> [Supplied material]:
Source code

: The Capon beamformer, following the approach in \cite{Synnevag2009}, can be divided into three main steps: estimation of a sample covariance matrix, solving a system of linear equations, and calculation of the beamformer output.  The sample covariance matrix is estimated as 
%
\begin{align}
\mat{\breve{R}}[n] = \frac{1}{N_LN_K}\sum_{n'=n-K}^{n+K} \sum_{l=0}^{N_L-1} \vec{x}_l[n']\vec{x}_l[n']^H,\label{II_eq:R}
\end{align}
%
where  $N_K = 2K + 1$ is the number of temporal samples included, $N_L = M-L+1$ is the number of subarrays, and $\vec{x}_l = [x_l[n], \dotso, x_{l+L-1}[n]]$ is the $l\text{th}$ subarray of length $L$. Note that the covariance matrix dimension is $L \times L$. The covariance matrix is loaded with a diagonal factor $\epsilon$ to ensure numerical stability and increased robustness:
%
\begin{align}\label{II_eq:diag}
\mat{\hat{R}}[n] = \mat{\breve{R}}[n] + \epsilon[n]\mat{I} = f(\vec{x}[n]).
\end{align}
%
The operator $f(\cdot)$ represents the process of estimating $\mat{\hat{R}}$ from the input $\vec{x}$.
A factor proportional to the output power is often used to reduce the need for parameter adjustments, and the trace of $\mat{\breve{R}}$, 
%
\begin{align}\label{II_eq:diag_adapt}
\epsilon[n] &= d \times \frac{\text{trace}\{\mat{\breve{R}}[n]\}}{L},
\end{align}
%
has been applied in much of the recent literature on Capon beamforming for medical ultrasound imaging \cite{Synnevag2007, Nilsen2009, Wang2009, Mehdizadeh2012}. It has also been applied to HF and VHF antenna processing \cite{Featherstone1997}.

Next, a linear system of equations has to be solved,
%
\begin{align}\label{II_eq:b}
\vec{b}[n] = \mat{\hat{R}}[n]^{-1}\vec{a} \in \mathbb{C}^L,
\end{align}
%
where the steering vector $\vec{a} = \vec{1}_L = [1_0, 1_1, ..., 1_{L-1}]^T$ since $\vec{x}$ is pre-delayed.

> [Task requirements]: Once you have read the entries, write them out again without altering a single character.

> [Response box]:
Source code

: The Capon beamformer, following the approach in \cite{Synnevag2009}, can be divided into three main steps: estimation of a sample covariance matrix, solving a system of linear equations, and calculation of the beamformer output.  The sample covariance matrix is estimated as 
%
\begin{align}
\mat{\breve{R}}[n] = \frac{1}{N_LN_K}\sum_{n'=n-K}^{n+K} \sum_{l=0}^{N_L-1} \vec{x}_l[n']\vec{x}_l[n']^H,\label{II_eq:R}
\end{align}
%
where  $N_K = 2K + 1$ is the number of temporal samples included, $N_L = M-L+1$ is the number of subarrays, and $\vec{x}_l = [x_l[n], \dotso, x_{l+L-1}[n]]$ is the $l\text{th}$ subarray of length $L$. Note that the covariance matrix dimension is $L \times L$. The covariance matrix is loaded with a diagonal factor $\epsilon$ to ensure numerical stability and increased robustness:
%
\begin{align}\label{II_eq:diag}
\mat{\hat{R}}[n] = \mat{\breve{R}}[n] + \epsilon[n]\mat{I} = f(\vec{x}[n]).
\end{align}
%
The operator $f(\cdot)$ represents the process of estimating $\mat{\hat{R}}$ from the input $\vec{x}$.
A factor proportional to the output power is often used to reduce the need for parameter adjustments, and the trace of $\mat{\breve{R}}$, 
%
\begin{align}\label{II_eq:diag_adapt}
\epsilon[n] &= d \times \frac{\text{trace}\{\mat{\breve{R}}[n]\}}{L},
\end{align}
%
has been applied in much of the recent literature on Capon beamforming for medical ultrasound imaging \cite{Synnevag2007, Nilsen2009, Wang2009, Mehdizadeh2012}. It has also been applied to HF and VHF antenna processing \cite{Featherstone1997}.

Next, a linear system of equations has to be solved,
%
\begin{align}\label{II_eq:b}
\vec{b}[n] = \mat{\hat{R}}[n]^{-1}\vec{a} \in \mathbb{C}^L,
\end{align}
%
where the steering vector $\vec{a} = \vec{1}_L = [1_0, 1_1, ..., 1_{L-1}]^T$ since $\vec{x}$ is pre-delayed.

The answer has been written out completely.